By Dietrich Knauth
NEW YORK (Reuters) -Johnson & Johnson faces a critical test on Tuesday over its $10 billion proposal to end litigation alleging that its baby powder caused ovarian cancer, as it tries to convince a judge to sign off on its third attempt to resolve thousands of lawsuits through a subsidiary’s bankruptcy.
U.S. Bankruptcy Judge Christopher Lopez in Houston will decide the fate of the company’s latest Chapter 11 after a weeks-long court hearing weighing competing demands to approve the settlement or end the bankruptcy altogether.
J&J is attempting to use a subsidiary’s bankruptcy to resolve lawsuits from more than 62,000 plaintiffs alleging its baby powder and other talc products were contaminated with asbestos and caused ovarian and other cancers, a claim that J&J denies.
Courts have rejected J&J’s two previous efforts to resolve the talc litigation through a subsidiary’s bankruptcy, but the company is trying again in a different bankruptcy court. It says the third effort can succeed where the others faltered because its subsidiary, Red River Talc, now has votes showing a broad level of support for its settlement proposal.
“We have the vote,” Red River Talc’s attorney Allison Brown said in court on Tuesday. “There is enormous support for a historic and unprecedented plan.”
Opponents of the deal say the vote was rigged to ensure J&J’s preferred outcome.
Adam Silverstein, an attorney representing plaintiffs who oppose the bankruptcy deal, said on Tuesday that J&J challenged every vote against its plan, while blindly accepting votes in its favor.
J&J allowed votes to be changed from “no” to “yes” but ignored an attorney who sought to change his votes from “yes” to “no,” Silverstein said.

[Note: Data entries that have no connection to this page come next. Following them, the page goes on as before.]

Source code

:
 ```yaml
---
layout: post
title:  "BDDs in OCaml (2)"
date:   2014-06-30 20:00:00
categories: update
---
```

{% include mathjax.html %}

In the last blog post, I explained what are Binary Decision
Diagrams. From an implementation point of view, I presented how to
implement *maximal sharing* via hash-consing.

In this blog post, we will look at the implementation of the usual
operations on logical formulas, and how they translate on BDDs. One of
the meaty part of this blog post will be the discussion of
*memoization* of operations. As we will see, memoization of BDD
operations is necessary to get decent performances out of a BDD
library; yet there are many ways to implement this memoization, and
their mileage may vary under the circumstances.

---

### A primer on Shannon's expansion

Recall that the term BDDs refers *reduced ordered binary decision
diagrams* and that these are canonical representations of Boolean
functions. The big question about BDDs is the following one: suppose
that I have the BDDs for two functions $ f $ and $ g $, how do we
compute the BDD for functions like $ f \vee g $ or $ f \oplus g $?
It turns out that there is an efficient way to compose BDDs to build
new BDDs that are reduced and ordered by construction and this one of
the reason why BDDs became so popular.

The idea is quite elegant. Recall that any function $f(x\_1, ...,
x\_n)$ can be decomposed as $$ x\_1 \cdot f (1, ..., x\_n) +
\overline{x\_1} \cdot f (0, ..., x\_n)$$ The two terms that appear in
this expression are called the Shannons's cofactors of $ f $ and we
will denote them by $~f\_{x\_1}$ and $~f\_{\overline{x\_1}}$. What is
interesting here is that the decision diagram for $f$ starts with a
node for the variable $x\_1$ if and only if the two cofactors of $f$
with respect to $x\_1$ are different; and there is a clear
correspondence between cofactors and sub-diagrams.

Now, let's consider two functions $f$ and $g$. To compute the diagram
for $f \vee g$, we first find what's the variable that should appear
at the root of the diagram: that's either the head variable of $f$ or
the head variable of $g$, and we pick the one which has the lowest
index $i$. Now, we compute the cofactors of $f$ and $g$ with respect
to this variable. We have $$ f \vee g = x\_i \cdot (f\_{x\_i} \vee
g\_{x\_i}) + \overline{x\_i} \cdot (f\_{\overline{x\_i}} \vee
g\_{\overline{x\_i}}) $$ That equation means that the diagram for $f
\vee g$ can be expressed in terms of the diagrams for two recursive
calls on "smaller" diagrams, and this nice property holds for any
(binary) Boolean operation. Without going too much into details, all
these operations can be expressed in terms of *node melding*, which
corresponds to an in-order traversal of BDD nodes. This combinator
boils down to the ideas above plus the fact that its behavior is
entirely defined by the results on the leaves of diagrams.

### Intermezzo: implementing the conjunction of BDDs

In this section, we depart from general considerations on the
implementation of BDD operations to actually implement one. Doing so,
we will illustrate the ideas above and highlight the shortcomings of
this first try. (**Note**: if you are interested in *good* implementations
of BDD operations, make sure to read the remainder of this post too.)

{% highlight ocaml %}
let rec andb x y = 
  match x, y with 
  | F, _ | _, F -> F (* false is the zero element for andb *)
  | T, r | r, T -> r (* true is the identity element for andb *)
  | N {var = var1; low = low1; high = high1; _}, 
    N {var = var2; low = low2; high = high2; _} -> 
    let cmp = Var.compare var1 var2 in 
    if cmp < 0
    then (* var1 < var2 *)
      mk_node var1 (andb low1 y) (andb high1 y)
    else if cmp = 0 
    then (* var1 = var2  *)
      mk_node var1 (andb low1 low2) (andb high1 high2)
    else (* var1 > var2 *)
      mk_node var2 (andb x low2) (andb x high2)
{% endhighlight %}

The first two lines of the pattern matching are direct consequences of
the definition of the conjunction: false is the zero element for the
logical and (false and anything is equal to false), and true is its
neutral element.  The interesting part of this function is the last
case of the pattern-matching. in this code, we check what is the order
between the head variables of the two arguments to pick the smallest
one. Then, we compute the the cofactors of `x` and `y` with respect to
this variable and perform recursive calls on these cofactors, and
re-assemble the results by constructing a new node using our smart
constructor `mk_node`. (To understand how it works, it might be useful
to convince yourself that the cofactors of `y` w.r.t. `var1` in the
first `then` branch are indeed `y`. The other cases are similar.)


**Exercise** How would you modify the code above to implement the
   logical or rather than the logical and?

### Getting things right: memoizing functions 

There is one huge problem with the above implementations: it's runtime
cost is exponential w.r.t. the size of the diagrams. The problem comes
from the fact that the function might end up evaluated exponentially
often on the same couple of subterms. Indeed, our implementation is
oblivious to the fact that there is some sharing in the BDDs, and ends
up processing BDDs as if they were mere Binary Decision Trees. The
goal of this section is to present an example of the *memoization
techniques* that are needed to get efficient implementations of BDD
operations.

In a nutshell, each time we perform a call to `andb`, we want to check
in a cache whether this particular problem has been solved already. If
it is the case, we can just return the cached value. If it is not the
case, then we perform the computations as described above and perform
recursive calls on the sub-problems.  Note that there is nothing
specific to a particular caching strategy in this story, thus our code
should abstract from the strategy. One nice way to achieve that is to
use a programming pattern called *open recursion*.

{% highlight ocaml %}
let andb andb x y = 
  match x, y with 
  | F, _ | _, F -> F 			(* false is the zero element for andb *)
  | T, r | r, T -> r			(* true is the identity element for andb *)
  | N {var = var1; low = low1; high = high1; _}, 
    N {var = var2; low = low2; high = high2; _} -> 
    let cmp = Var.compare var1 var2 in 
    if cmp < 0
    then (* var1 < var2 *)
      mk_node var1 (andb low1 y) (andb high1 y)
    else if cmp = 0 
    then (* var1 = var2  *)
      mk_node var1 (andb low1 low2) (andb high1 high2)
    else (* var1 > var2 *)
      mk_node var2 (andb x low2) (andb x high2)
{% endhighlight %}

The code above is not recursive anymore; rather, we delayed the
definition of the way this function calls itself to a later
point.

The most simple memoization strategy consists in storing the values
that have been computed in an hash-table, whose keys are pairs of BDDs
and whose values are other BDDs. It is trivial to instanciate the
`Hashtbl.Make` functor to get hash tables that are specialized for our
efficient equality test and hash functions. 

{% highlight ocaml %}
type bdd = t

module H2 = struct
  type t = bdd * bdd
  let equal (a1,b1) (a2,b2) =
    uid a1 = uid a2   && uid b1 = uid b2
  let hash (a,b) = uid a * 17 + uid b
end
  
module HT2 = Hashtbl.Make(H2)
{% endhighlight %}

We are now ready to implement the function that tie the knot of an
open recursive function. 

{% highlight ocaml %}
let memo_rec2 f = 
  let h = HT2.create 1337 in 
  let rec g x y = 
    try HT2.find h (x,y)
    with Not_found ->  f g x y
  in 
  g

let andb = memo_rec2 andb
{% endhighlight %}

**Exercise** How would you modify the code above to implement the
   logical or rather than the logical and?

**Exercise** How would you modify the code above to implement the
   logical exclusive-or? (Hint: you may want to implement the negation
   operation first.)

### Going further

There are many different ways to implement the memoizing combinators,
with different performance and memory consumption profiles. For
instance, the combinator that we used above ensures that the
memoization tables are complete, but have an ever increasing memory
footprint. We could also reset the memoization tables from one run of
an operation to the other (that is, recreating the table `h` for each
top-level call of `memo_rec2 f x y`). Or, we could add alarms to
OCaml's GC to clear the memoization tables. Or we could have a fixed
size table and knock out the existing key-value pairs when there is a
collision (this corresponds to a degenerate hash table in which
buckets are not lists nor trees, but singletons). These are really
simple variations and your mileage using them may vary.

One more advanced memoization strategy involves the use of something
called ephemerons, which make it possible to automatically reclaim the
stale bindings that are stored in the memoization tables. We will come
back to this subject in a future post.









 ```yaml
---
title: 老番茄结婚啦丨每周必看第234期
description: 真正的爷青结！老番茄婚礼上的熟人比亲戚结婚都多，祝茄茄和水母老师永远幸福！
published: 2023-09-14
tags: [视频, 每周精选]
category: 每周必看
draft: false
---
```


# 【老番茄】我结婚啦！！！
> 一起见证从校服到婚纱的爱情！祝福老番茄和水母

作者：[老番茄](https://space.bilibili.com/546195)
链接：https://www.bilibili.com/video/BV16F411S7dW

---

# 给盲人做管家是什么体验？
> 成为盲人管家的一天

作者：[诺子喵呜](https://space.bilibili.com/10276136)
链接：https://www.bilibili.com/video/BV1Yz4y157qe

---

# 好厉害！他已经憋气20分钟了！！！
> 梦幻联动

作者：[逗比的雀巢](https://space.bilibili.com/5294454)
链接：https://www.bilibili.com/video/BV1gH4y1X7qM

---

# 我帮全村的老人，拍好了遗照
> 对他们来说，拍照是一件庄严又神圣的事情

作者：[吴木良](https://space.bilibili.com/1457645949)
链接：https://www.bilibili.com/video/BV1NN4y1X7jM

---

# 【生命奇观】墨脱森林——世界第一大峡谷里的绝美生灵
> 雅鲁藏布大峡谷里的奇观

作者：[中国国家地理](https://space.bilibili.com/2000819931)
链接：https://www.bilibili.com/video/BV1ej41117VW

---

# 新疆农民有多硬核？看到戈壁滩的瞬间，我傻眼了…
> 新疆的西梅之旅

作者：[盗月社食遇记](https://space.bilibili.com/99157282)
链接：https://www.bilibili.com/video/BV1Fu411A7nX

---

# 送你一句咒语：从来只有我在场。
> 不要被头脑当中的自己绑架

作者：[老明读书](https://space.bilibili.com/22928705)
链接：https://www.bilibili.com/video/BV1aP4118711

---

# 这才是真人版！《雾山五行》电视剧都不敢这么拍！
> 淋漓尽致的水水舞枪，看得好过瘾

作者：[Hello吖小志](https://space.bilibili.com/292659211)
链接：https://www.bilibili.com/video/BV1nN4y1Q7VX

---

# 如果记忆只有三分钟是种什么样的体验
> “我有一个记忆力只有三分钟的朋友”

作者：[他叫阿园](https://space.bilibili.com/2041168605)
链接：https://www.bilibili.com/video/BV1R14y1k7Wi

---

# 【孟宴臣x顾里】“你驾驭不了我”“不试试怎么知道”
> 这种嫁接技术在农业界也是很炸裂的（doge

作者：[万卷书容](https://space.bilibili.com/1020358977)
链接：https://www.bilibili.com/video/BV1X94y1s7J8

The company also violated its own voting rules to accept “yes” votes from attorneys who could not produce medical records or could not show that they had authority to vote on their clients’ behalf, he added.
“It’s a blatant double standard,” Silverstein told Lopez.
Lopez will consider evidence on a wide range of topics, including the validity of the votes that J&J gathered last year and whether such a wealthy company should be able to use a subsidiary’s bankruptcy to protect itself from lawsuits.
The current court hearing will last until the end of February, and Lopez has indicated he will issue a written opinion after the hearing concludes.
J&J argues that bankruptcy offers a faster and fairer way to put money into the hands of cancer victims, who would otherwise face lengthy legal battles in a “lottery-like” court system that results in large verdicts for some plaintiffs and nothing for others.
Erik Haas, J&J’s vice president for litigation, said in a statement that the bankruptcy proposal has “overwhelming support” from cancer victims and “affords claimants a far better recovery than they stand to recover at trial.”
Opponents of the deal argue that the bankruptcy settlement should not bind those who do not like the terms and would prefer to take their chances in court.
By pushing the deal through a subsidiary’s bankruptcy, J&J is trying to force women with ovarian cancer to accept lower settlement payments based on a deeply flawed vote, according to opponents.
The key witnesses in the hearing will include plaintiffs’ lawyers who support and oppose the deal.
J&J has turned to bankruptcy to end the litigation, because U.S. bankruptcy law allows such a deal to bind claimants who would prefer to litigate their cases. A bankruptcy settlement would also prevent new talc lawsuits from being filed against J&J in the future.